The history before scanners
Up until recent years the determination of structural safety conditions were made by measuring discrete targets or surface marks at large intervals, by conventional surveying techniques. This methodology provides only a discrete sample instead of a sophisticated mathematical model of the ground surface or dam structure. Fortunately the development of 3D scanners over the past 10 years has achieved a new level of both accuracy and density of survey data. Whilst 3D scanning does not replace conventional survey methods for monitoring it creates a far more precise global definition of structures such as dams, buildings, bridges and the like. New scanning techniques mean new data can be captured 50 fold compared to the old days where they were picked up point by point.
Fortunately, the development of 3D scanners over the past 10 years has achieved a new level of both accuracy and density of survey data.
Scanners are not new, just underutilized
This is not new technology, in fact it has been available for around 10 years now, but its full capacity hasn’t yet been realised by the architectural, engineering, construction and surveying professions. Just like the smart phones of 2007 look and behave very different than those of today, today’s scanners are very different from those a decade ago too. Advances in technology have overcome previous doubts over accuracy, range and capacity to handle large datasets. More good news is that enhancements in these areas have made these highly intelligent and informative systems cost effective in today’s competitive market.

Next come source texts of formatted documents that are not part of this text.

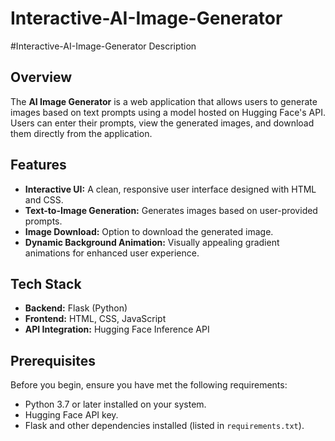 # Interactive-AI-Image-Generator

#Interactive-AI-Image-Generator Description


## Overview
The **AI Image Generator** is a web application that allows users to generate images based on text prompts using a model hosted on Hugging Face's API. Users can enter their prompts, view the generated images, and download them directly from the application.

## Features
- **Interactive UI:** A clean, responsive user interface designed with HTML and CSS.
- **Text-to-Image Generation:** Generates images based on user-provided prompts.
- **Image Download:** Option to download the generated image.
- **Dynamic Background Animation:** Visually appealing gradient animations for enhanced user experience.

## Tech Stack
- **Backend:** Flask (Python)
- **Frontend:** HTML, CSS, JavaScript
- **API Integration:** Hugging Face Inference API

## Prerequisites
Before you begin, ensure you have met the following requirements:
- Python 3.7 or later installed on your system.
- Hugging Face API key.
- Flask and other dependencies installed (listed in `requirements.txt`).
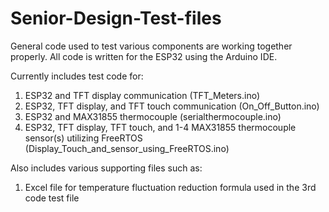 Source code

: # Senior-Design-Test-files
General code used to test various components are working together properly. All code is written for the ESP32 using the Arduino IDE.

Currently includes test code for:
1. ESP32 and TFT display communication  (TFT_Meters.ino)
2. ESP32, TFT display, and TFT touch communication  (On_Off_Button.ino)
3. ESP32 and MAX31855 thermocouple (serialthermocouple.ino)
4. ESP32, TFT display, TFT touch, and 1-4 MAX31855 thermocouple sensor(s) utilizing FreeRTOS  (Display_Touch_and_sensor_using_FreeRTOS.ino)

Also includes various supporting files such as:
1. Excel file for temperature fluctuation reduction formula used in the 3rd code test file
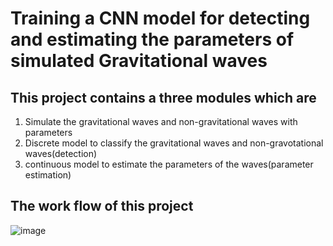 
# Training a CNN model for detecting and estimating the parameters of simulated Gravitational waves
## This project contains a three modules which are

1) Simulate the gravitational waves and non-gravitational waves with parameters
2) Discrete model to classify the gravitational waves and non-gravotational waves(detection)
3) continuous model to estimate the parameters of the waves(parameter estimation)

## The work flow of this project 
![image](https://github.com/sivak07/Deep-learning-model-for-Gravitational-waves-detection-and-parameter-estimation/assets/92813223/c03952a6-ddc6-4c5a-b28e-c84c665a00b5)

What makes 3D scanners so special?
3D scanners represent the latest in progressive dam engineering. They are a model-based (point cloud) process that provides insight to help you plan, design, construct and manage buildings and infrastructure. The advantage is that point clouds provide a high level of detail which reduces calculated guesswork and means you can make better design decisions. Accuracy is substantially improved from the design to the construction phase. 3D scanners improve efficiency and meet expectations for service quality. This streamlined planning and design delivers higher-quality projects.The capacity of the scanner enables the complete separation of the ‘data gathering’ function and the ‘data interpretation’ tasks. The process of collecting and interpreting the data on a regular basis is now seamless, with proven and accurate results.

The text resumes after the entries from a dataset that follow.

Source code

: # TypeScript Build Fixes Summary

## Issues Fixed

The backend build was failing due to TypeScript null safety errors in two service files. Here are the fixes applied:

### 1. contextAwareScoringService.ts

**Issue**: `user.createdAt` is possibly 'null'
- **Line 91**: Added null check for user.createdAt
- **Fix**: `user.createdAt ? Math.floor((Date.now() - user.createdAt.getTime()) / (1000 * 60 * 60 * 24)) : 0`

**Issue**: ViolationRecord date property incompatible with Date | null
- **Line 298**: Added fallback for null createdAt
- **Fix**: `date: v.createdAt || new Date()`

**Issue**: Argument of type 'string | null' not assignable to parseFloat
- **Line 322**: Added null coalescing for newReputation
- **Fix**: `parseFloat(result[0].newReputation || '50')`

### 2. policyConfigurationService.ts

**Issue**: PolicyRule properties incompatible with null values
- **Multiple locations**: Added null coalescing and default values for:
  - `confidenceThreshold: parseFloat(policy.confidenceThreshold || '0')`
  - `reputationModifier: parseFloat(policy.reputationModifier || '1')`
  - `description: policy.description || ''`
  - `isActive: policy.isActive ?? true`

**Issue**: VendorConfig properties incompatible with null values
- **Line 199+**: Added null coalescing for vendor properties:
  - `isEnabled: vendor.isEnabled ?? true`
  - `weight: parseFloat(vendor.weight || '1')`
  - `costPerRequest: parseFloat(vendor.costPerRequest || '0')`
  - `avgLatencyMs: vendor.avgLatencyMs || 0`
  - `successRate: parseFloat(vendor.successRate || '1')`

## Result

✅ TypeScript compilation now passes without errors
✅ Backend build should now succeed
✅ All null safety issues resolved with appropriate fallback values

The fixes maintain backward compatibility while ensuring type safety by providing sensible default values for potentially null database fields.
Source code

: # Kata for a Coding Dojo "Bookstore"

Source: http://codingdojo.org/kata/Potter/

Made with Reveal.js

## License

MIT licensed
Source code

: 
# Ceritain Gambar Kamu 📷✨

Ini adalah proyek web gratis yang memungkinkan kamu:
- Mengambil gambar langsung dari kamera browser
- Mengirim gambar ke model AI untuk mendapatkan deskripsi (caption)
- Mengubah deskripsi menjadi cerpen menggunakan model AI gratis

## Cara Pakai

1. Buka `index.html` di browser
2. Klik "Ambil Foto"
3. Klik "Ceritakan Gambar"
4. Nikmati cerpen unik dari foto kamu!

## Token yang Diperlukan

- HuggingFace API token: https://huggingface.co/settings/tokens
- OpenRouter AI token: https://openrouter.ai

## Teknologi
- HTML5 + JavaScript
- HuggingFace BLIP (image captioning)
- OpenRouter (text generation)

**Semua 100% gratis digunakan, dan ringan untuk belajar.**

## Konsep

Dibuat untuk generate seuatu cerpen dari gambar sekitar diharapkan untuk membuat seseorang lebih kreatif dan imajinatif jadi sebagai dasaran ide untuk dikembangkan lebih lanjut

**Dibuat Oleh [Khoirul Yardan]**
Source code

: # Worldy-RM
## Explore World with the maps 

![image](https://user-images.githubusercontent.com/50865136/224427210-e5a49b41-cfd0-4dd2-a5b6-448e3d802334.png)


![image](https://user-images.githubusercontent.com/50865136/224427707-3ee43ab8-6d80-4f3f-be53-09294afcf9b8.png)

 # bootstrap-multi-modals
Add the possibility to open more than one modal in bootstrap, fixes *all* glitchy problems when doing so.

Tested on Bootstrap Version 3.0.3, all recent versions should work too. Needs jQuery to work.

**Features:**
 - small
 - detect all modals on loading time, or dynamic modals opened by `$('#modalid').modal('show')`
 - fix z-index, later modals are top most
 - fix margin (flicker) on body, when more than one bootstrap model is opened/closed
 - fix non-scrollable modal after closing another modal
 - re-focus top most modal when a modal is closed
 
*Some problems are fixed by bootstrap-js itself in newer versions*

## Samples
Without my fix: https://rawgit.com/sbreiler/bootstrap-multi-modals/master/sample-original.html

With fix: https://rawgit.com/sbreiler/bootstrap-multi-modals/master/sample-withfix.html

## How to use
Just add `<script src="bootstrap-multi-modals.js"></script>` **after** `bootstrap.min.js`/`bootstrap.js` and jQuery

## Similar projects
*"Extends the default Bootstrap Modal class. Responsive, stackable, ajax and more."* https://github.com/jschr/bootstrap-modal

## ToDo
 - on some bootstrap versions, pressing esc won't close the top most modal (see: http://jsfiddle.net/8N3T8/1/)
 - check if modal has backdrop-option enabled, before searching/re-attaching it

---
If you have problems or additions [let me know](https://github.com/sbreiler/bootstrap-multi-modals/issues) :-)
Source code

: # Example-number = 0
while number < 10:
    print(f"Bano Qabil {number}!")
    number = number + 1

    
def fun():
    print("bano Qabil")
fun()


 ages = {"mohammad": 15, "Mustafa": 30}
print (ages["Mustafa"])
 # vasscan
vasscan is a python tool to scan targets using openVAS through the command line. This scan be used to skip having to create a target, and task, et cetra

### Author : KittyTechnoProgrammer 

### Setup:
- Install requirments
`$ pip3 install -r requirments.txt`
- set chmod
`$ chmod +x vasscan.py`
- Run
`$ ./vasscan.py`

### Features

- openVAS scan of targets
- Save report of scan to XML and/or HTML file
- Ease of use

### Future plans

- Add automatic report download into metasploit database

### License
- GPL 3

How does it compare? More advantages of 3D Scanning
Although other survey and CAD based software can be used to measure any number of dimensions of a structure, either globally or in focused areas of interest, 3D analysis software allows us to compare surveys undertaken at different times and easily recognise areas of deformation by the use of deviation colour maps. This leads to the early identification and treatment of cracks, slides, the need for concrete repair, or the ability to address erosion and seepage. 3D scanners support safety management as the speed of issues detection is accelerated and situations can be rectified earlier.

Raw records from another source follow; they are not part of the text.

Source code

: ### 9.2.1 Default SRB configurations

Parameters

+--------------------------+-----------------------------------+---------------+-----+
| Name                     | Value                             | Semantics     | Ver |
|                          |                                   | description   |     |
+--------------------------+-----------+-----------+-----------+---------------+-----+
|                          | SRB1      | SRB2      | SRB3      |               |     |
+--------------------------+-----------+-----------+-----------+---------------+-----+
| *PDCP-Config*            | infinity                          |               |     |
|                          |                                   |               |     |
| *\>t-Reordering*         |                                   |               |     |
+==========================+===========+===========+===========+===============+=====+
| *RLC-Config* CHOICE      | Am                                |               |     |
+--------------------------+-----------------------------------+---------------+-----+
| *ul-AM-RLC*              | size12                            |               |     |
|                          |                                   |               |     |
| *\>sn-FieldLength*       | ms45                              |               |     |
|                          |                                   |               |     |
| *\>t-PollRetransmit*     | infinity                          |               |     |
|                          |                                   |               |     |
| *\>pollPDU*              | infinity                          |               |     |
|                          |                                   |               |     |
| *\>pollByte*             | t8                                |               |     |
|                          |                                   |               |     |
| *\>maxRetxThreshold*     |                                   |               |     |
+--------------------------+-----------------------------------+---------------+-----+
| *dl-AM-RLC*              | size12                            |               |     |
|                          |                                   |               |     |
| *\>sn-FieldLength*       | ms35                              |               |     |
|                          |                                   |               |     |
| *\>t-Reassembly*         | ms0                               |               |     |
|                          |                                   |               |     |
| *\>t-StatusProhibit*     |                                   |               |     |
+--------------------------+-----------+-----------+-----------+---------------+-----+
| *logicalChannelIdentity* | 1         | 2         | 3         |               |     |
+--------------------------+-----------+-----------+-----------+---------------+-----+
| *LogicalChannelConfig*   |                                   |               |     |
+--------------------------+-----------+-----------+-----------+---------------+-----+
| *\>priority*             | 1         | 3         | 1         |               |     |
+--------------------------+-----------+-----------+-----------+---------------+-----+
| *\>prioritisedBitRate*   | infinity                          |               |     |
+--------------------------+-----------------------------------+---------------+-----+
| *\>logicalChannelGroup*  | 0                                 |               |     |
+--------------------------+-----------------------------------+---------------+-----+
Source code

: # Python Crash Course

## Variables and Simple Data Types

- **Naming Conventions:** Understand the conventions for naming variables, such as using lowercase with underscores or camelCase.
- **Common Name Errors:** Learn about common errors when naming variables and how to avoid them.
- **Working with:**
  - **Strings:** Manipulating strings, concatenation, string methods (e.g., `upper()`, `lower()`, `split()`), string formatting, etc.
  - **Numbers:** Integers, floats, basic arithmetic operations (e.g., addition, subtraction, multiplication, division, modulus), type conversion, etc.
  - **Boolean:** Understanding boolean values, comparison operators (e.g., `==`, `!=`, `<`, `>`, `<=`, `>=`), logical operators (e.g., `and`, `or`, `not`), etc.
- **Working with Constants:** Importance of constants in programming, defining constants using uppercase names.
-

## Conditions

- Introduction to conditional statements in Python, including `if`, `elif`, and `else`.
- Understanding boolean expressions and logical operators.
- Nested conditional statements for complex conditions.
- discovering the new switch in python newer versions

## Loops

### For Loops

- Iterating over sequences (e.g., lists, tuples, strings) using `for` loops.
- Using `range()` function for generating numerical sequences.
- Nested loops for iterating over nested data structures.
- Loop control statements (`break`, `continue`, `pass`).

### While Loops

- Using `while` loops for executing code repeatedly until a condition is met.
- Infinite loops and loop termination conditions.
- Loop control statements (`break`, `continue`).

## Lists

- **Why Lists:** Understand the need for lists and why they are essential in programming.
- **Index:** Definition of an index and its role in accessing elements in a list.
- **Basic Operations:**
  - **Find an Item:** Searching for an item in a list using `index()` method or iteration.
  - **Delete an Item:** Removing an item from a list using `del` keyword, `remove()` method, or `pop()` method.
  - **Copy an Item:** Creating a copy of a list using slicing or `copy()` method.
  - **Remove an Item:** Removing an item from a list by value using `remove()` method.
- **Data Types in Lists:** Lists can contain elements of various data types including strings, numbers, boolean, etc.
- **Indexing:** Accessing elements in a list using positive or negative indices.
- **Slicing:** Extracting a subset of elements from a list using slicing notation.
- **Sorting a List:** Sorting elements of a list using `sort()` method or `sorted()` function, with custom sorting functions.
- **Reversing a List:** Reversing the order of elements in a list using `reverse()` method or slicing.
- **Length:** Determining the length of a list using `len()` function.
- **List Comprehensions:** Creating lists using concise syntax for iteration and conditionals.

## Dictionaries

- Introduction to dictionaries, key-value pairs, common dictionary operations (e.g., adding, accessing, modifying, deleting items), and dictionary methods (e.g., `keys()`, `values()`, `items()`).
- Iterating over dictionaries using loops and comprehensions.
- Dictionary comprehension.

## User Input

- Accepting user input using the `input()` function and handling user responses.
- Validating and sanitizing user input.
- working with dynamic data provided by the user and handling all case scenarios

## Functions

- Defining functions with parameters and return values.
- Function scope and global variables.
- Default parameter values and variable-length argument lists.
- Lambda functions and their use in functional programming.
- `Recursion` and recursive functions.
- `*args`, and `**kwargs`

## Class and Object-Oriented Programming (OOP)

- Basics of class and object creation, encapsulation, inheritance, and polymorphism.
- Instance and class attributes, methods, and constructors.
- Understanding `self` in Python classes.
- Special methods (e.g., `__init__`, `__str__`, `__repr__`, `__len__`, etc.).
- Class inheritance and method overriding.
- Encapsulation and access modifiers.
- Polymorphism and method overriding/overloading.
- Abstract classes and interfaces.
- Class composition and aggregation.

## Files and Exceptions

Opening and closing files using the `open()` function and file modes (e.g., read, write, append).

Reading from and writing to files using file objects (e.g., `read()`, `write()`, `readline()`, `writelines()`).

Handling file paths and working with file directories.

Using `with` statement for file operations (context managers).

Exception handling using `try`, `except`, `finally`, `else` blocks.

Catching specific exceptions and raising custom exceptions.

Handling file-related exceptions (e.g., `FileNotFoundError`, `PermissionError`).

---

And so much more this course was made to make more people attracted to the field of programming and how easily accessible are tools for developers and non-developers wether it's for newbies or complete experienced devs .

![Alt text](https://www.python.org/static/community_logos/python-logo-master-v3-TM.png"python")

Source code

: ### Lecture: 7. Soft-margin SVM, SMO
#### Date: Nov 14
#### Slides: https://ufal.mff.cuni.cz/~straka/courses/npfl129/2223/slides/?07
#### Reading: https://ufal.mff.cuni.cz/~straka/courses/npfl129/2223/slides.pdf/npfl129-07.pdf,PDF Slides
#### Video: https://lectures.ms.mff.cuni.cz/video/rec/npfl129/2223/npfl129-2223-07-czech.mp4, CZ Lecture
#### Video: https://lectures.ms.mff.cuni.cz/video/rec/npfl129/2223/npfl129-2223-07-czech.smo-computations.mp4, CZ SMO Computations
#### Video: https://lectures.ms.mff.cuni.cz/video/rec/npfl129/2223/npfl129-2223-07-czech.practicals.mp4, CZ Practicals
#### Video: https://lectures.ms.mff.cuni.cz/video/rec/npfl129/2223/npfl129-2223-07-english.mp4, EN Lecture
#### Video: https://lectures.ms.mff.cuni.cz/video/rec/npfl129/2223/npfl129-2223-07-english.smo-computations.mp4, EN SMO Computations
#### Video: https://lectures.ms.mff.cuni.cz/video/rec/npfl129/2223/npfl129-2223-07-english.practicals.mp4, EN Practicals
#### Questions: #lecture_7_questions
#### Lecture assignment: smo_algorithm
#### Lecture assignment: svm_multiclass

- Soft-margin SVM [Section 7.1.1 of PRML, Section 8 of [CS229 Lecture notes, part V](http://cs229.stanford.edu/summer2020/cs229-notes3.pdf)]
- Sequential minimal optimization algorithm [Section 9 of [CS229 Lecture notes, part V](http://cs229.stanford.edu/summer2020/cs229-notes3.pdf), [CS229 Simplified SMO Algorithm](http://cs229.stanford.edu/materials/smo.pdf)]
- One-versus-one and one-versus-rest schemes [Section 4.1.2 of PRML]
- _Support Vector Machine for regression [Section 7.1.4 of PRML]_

How is SMEC using 3D scanners?
At SMEC, we provide our clients with access to this state of the art spatial data solution. The capacity of our 3D scanner and associated software allows for viewing of objects overlayed with rectified imagery (collected simultaneously with the scan). The resulting image is geometrically correct and of sufficient definition to assist in the examination of point cloud data and surface models.
Without a doubt 3D scanners offer a greater level of data collection to reduce maintenance and insurance costs for our clients, and provide a higher standard of data collection, monitoring, condition assessment and emergency planning. SMEC has at its disposal all software necessary to undertake these functions across its surveying and engineering service lines.